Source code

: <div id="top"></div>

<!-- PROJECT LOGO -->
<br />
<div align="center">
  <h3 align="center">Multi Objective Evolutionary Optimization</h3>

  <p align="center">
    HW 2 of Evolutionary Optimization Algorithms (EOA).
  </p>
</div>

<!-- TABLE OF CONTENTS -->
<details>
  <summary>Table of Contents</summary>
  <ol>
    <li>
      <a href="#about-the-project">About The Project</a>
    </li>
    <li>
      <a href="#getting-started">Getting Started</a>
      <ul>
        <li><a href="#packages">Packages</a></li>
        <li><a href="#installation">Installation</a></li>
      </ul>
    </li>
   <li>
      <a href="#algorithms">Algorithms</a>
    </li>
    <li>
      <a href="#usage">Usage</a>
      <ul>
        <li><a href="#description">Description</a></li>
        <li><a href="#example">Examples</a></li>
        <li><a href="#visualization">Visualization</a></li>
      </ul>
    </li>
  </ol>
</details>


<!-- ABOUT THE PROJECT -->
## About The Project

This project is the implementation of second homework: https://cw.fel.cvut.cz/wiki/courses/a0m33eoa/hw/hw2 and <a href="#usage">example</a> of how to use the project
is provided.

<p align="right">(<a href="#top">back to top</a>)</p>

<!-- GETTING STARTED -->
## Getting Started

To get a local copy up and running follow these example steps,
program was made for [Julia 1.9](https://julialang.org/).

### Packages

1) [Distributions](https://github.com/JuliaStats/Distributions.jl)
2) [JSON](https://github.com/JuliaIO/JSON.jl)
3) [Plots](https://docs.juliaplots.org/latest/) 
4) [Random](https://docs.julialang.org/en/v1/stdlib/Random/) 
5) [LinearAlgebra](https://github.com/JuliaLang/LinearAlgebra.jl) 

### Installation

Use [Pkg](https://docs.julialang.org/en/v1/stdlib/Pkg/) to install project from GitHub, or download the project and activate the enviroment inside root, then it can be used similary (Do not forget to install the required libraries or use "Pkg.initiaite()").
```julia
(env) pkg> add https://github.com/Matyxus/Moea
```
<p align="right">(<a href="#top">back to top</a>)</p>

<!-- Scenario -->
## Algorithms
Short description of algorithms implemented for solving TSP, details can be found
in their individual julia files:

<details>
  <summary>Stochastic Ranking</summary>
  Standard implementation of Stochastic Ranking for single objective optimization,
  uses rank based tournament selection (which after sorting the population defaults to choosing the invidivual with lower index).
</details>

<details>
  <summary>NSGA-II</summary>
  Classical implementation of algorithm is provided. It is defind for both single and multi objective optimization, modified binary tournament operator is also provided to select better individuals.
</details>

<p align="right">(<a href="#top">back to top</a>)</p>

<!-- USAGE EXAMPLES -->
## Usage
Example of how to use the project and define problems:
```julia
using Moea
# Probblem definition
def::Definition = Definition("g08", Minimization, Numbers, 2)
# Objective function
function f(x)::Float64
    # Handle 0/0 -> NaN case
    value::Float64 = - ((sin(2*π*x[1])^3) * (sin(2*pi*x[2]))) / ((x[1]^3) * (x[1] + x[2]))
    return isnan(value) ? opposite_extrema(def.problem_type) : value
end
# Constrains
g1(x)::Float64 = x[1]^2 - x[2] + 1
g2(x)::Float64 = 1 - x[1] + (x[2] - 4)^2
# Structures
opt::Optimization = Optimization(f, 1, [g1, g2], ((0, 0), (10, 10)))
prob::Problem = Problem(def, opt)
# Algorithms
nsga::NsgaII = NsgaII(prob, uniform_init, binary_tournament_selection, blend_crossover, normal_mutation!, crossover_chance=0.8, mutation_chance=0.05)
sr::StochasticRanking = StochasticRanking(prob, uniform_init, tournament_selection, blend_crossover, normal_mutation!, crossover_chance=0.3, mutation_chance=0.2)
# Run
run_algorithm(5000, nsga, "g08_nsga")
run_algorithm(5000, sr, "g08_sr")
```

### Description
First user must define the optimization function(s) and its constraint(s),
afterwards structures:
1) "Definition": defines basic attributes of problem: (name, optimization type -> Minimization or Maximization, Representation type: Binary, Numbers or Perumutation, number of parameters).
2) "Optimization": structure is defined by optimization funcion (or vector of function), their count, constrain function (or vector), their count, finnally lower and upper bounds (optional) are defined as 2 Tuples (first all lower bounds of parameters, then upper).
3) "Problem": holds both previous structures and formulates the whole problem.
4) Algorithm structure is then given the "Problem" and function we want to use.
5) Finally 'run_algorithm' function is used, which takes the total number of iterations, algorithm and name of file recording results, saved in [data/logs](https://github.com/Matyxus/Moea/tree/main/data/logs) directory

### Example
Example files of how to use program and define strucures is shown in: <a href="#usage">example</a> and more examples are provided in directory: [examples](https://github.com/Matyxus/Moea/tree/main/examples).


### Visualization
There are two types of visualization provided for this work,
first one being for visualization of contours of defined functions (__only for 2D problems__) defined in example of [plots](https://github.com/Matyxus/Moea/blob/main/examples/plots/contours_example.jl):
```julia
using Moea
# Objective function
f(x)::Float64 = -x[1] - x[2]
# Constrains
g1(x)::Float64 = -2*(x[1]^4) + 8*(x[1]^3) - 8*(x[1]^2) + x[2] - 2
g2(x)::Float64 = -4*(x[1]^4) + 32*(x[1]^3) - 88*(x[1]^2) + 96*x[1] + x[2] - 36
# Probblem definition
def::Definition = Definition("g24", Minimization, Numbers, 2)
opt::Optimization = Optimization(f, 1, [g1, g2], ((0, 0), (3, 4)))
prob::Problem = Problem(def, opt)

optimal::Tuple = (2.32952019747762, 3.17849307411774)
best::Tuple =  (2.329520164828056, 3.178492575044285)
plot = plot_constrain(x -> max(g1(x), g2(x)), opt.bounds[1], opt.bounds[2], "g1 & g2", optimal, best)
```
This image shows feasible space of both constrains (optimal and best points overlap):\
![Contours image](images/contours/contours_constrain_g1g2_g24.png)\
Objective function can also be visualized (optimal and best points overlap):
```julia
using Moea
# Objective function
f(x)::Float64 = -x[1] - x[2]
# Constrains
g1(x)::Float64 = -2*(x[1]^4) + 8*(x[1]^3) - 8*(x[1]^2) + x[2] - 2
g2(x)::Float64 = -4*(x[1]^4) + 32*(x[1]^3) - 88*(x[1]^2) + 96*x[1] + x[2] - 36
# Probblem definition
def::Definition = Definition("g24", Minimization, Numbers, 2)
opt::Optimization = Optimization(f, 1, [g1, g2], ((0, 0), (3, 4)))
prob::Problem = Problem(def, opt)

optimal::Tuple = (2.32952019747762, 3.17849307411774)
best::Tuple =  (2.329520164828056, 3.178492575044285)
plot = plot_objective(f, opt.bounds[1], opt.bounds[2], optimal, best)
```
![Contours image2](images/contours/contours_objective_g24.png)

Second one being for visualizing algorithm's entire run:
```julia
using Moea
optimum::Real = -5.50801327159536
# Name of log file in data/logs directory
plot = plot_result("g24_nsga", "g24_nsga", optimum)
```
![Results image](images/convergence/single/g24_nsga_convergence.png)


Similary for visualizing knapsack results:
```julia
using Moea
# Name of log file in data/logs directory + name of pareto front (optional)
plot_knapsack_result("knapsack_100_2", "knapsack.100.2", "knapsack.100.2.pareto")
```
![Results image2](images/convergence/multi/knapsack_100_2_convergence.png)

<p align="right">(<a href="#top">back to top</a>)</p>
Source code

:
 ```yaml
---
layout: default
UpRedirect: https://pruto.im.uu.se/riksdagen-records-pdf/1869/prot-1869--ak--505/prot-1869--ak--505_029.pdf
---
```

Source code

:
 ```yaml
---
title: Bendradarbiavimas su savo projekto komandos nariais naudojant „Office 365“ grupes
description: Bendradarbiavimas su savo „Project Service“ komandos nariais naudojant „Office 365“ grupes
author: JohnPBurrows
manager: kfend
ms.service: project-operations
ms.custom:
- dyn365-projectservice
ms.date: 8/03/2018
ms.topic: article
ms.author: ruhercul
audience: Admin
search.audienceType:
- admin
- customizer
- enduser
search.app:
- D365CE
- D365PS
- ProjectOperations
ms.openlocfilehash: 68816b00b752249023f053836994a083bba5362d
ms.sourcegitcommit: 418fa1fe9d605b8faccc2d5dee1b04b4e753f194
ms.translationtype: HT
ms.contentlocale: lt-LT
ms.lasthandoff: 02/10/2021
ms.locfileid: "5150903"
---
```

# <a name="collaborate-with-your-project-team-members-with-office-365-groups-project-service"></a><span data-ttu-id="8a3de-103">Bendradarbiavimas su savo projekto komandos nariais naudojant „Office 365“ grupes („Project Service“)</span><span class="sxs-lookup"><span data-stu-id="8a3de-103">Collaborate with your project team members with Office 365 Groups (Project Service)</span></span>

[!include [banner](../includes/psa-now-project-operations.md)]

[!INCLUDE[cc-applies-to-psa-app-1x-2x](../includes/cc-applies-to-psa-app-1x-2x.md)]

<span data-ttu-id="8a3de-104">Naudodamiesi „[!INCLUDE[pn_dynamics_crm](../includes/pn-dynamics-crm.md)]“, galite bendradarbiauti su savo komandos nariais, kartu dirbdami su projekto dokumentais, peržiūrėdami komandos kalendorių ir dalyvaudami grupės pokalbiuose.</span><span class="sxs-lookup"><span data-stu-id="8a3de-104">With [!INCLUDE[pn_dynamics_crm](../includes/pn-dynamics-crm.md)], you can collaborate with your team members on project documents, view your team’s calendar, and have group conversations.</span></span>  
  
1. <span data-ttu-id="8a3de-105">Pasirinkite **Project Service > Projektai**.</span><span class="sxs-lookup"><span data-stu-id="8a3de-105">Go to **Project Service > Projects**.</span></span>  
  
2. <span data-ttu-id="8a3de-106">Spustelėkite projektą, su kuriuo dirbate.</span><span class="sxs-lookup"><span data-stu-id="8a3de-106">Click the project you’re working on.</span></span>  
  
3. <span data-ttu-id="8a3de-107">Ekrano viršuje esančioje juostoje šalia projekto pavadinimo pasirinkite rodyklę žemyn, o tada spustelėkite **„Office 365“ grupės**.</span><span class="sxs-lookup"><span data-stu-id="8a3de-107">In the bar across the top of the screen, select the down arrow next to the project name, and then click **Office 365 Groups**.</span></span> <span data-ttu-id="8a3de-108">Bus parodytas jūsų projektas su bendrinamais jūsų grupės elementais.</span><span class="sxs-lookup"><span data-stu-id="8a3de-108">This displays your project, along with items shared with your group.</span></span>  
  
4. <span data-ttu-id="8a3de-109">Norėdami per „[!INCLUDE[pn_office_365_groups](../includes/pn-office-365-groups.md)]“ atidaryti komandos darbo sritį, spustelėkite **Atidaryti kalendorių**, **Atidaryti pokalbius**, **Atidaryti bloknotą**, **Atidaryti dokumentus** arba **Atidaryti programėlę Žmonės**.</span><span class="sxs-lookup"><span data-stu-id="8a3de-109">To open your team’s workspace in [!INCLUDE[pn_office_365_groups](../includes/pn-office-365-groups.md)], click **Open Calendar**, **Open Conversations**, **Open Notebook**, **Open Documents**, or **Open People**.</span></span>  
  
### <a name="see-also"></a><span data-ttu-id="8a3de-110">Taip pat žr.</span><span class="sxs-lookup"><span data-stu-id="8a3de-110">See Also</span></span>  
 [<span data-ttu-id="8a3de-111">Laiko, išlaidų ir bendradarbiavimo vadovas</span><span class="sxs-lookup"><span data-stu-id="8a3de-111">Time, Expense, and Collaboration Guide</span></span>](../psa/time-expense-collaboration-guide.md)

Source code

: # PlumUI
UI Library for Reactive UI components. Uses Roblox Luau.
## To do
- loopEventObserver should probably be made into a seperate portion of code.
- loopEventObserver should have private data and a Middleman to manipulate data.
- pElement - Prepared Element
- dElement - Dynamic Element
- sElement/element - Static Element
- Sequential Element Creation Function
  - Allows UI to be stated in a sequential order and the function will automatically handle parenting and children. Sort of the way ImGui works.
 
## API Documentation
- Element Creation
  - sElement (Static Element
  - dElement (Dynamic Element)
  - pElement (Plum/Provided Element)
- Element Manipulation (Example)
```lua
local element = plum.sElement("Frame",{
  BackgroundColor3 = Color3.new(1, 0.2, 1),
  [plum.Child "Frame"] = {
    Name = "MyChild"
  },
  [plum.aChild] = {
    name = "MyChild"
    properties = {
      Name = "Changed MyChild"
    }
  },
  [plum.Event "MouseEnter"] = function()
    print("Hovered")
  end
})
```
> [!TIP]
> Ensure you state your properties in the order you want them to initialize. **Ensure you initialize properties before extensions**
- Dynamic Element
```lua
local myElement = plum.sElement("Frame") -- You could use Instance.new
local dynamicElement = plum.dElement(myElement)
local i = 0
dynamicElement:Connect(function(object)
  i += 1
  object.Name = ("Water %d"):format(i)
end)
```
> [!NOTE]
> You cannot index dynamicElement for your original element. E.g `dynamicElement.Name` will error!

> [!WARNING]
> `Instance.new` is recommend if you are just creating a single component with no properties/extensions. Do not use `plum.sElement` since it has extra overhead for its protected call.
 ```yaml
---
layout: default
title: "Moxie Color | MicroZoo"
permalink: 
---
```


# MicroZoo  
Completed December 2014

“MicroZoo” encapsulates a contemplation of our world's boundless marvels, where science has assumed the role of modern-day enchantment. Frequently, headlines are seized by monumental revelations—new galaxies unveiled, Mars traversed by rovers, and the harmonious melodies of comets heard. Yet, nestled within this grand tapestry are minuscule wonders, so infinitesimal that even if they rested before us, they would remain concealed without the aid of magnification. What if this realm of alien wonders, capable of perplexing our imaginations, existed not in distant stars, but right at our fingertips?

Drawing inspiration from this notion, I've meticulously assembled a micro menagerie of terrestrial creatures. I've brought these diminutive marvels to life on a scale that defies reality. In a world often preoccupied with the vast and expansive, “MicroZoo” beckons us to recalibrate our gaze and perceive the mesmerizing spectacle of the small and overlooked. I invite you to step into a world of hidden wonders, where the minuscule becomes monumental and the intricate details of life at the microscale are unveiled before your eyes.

□ □ □ □

Work task:
Where a line of the data contains "Instance", include it in the tally, and answer with the tally alone.

Exercise output:
2